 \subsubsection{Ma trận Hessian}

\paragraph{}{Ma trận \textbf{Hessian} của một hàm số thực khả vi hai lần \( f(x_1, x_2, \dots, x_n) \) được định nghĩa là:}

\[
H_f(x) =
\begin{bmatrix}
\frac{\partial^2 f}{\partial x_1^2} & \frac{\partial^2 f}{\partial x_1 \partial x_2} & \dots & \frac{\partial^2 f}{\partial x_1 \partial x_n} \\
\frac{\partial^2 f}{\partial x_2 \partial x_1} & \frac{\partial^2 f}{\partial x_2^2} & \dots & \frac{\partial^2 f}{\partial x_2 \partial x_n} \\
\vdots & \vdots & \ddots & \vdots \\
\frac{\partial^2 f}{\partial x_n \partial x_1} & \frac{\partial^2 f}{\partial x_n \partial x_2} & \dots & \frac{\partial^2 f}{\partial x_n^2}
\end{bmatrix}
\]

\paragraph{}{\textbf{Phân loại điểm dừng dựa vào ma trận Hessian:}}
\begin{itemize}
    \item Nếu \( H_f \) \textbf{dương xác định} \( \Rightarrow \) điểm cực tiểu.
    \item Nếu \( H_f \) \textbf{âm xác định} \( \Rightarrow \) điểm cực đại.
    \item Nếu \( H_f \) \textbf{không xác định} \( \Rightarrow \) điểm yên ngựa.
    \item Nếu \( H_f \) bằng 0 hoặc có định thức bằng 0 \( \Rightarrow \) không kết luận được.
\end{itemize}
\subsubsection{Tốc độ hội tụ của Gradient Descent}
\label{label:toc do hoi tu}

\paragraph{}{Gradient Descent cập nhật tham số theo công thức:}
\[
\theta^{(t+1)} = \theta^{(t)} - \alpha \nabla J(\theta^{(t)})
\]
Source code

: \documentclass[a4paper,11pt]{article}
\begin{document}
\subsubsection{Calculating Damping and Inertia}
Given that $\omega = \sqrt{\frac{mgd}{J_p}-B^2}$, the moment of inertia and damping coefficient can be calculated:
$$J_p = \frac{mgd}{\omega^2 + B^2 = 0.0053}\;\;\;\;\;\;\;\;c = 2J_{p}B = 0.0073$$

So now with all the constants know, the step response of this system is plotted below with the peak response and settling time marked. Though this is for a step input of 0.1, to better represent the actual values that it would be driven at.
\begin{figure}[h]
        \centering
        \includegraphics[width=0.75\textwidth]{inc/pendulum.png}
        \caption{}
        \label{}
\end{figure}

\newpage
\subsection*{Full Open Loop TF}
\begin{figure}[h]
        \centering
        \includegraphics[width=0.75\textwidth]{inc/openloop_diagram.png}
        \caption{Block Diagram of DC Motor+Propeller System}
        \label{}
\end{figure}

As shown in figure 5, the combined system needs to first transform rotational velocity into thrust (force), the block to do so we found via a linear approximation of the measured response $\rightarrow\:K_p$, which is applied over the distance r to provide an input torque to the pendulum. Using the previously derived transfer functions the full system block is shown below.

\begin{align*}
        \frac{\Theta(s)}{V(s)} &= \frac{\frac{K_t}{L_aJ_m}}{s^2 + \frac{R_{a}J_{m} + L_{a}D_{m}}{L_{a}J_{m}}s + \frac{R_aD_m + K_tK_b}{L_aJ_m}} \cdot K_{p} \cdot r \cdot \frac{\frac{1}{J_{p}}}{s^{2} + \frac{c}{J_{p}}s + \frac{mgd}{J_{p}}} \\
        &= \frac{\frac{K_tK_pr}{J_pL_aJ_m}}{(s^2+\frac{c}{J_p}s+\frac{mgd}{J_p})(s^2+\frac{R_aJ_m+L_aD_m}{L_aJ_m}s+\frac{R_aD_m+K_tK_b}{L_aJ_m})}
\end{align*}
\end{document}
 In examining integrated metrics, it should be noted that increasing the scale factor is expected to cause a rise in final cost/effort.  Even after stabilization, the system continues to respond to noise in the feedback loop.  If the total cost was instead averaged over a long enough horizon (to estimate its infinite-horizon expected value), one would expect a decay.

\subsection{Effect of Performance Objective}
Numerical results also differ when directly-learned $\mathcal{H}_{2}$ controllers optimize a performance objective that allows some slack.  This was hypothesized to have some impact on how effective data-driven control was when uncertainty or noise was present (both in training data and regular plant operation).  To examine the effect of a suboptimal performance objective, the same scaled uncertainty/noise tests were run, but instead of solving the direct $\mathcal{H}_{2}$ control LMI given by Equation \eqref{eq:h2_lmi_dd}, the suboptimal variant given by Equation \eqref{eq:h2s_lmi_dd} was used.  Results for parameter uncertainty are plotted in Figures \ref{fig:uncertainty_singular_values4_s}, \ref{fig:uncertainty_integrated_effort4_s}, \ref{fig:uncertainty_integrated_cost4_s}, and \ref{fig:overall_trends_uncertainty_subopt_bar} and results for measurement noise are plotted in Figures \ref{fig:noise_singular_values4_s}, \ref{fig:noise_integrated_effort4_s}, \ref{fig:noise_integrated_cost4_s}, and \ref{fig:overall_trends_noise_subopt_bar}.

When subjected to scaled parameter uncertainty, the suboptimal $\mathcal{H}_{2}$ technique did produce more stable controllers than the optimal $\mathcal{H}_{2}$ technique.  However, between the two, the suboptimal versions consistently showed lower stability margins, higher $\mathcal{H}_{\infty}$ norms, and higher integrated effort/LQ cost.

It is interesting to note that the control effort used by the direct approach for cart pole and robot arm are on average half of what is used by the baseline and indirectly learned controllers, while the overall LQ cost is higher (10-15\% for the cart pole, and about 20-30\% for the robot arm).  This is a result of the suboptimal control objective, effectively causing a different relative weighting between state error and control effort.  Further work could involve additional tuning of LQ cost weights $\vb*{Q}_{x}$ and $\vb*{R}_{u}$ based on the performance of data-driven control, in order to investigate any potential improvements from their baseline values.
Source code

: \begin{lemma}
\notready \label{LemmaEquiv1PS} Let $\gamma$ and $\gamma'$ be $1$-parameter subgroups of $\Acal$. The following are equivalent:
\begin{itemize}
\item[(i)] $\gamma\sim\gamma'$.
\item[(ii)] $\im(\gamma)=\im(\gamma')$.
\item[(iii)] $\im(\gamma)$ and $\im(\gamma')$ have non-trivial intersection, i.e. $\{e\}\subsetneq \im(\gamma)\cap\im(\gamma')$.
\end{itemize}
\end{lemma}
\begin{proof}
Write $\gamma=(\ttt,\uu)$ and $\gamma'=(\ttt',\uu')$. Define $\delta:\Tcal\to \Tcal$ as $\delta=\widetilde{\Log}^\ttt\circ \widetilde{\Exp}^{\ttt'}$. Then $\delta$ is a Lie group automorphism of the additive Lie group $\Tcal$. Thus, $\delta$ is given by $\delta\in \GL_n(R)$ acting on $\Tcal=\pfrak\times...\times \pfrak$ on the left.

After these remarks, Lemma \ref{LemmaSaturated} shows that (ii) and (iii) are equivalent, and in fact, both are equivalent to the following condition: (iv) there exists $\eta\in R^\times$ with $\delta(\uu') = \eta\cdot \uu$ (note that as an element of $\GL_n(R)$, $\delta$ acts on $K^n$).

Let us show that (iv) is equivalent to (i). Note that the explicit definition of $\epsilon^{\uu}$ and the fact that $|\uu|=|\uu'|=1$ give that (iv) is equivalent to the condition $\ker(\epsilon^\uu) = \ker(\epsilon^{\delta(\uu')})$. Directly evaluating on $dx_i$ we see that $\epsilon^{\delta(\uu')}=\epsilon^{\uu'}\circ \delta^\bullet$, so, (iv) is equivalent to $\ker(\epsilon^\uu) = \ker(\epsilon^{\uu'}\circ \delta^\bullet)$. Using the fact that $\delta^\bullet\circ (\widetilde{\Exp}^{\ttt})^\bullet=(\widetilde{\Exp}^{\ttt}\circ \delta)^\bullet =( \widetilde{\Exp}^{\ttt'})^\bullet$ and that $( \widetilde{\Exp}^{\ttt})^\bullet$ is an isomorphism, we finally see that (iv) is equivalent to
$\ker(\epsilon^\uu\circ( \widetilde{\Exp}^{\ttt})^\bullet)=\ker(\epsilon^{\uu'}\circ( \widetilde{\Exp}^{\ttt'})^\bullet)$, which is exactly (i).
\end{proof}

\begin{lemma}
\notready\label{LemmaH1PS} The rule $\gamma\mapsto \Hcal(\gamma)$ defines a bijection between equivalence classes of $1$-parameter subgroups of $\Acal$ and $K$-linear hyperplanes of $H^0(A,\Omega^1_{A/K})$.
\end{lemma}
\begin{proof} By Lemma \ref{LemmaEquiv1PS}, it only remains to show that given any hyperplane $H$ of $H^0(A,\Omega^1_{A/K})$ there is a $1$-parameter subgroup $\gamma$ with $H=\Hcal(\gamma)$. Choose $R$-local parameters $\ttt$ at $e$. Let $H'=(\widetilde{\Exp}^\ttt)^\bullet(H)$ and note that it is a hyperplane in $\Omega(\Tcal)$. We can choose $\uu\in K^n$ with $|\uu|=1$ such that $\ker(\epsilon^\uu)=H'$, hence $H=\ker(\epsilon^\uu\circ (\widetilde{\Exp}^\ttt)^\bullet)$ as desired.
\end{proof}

**Exercise directions**:
Look for the word "subsubsection" in every line of the listing and copy the lines that have it.

**Answer for the task**:
 \subsubsection{Ma trận Hessian}
\subsubsection{Tốc độ hội tụ của Gradient Descent}
\subsubsection{Calculating Damping and Inertia}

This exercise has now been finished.